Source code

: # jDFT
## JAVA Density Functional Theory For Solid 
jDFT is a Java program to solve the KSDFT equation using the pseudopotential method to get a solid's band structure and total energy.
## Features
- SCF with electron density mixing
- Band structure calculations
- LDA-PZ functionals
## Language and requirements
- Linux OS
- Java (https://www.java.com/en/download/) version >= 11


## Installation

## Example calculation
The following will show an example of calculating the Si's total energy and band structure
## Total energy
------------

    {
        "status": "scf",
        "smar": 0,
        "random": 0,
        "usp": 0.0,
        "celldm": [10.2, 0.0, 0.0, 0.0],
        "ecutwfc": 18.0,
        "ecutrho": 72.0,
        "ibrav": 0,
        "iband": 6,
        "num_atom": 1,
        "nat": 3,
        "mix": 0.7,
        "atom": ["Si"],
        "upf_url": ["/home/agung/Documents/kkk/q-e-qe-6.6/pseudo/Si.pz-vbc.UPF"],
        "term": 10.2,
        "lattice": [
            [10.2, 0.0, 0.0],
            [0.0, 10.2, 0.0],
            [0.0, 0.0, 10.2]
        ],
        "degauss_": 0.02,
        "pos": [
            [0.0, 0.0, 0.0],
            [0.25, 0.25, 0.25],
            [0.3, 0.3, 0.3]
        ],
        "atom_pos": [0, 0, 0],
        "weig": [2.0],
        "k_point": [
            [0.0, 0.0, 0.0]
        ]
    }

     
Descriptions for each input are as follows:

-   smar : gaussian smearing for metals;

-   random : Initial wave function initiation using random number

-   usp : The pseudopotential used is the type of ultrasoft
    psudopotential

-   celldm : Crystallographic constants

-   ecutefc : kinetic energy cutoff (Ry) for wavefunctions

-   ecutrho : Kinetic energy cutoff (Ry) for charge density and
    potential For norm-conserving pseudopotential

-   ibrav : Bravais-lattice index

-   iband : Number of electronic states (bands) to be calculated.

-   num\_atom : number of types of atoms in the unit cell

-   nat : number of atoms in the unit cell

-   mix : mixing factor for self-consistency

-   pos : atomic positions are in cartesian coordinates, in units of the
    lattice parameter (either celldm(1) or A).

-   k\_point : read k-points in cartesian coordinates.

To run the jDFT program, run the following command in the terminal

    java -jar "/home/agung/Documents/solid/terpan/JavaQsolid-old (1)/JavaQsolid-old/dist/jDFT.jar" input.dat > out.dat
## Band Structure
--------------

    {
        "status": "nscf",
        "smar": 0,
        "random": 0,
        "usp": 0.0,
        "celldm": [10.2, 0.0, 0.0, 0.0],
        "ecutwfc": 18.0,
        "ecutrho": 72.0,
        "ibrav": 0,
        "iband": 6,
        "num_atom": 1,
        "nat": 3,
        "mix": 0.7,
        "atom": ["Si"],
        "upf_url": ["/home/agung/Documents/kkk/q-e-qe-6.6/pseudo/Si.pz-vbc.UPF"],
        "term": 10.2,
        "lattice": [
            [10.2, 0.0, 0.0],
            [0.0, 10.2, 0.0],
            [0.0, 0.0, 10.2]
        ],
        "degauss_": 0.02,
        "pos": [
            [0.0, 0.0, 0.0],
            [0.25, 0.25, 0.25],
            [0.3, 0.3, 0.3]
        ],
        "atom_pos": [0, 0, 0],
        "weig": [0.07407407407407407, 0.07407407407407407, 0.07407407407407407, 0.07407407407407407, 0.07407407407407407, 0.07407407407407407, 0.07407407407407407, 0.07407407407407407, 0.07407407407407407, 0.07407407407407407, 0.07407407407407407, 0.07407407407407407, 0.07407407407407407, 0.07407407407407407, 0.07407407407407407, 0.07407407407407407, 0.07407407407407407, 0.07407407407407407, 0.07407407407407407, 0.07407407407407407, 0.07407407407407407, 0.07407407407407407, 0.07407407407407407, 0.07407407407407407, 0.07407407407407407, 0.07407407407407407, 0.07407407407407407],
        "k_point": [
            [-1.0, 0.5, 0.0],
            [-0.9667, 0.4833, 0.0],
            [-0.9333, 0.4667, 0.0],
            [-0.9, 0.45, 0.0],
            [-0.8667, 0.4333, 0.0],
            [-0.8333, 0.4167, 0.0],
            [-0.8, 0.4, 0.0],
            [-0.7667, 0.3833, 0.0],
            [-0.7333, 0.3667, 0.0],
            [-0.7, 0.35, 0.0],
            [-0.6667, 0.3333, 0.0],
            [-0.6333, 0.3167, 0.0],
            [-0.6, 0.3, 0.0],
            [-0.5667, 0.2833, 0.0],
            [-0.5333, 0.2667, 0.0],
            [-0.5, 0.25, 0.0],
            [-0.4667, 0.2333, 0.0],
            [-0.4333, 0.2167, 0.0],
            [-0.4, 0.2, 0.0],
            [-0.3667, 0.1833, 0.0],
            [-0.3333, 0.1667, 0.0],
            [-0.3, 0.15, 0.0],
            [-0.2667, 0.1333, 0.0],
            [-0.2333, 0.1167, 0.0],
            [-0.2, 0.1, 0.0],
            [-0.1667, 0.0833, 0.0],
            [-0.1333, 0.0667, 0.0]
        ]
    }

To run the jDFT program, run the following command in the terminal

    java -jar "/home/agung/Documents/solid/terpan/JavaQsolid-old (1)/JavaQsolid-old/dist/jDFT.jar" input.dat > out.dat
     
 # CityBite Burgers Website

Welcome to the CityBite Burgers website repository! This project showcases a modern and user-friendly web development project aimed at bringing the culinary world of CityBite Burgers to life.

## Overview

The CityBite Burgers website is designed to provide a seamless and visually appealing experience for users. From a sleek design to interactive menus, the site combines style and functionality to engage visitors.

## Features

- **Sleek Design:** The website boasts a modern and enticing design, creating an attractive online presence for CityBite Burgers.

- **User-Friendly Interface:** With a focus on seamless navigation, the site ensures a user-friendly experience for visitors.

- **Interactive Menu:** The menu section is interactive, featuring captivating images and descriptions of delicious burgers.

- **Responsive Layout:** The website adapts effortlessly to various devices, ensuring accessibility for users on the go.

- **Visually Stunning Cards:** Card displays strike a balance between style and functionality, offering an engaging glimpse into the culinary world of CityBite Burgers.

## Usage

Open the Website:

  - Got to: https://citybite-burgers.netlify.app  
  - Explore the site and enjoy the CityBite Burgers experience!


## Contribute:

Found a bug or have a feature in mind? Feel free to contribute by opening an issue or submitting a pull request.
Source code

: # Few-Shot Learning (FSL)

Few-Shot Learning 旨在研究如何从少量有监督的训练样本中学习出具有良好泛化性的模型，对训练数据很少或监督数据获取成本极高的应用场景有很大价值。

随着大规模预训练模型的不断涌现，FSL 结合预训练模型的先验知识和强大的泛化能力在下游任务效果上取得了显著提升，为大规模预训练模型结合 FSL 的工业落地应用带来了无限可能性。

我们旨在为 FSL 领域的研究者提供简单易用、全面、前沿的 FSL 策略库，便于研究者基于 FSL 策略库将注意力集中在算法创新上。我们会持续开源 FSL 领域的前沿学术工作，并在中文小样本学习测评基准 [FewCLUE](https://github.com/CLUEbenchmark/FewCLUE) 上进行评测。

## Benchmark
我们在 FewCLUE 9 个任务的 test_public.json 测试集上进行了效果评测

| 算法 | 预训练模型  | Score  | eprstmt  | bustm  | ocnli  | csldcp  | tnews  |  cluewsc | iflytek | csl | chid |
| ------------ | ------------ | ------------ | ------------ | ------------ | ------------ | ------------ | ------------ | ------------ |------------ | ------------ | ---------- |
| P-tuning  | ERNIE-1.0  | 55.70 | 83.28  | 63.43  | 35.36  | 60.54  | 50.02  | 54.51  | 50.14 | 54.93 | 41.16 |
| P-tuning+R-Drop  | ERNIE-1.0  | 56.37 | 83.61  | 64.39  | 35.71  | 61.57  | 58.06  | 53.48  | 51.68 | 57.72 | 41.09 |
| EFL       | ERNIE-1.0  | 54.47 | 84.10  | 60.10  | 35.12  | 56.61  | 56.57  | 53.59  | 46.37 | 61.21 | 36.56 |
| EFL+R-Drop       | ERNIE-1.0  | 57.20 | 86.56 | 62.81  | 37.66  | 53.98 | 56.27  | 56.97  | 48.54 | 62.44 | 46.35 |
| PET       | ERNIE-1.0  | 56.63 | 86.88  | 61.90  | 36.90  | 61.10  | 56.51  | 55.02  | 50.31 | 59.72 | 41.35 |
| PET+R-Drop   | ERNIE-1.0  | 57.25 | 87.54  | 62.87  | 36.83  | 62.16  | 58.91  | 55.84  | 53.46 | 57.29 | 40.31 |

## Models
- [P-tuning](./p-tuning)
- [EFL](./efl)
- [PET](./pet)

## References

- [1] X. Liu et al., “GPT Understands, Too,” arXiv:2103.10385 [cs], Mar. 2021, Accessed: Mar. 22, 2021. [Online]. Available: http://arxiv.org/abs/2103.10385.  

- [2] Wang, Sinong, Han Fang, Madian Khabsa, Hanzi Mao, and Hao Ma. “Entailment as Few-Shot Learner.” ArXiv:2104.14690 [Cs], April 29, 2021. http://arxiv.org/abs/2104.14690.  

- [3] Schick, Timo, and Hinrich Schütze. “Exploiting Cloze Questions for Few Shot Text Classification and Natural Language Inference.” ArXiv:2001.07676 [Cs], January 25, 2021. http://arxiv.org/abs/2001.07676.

Task: Tally the lines of the records that hold the word "seamless" and output only the total.

Exercise response: 2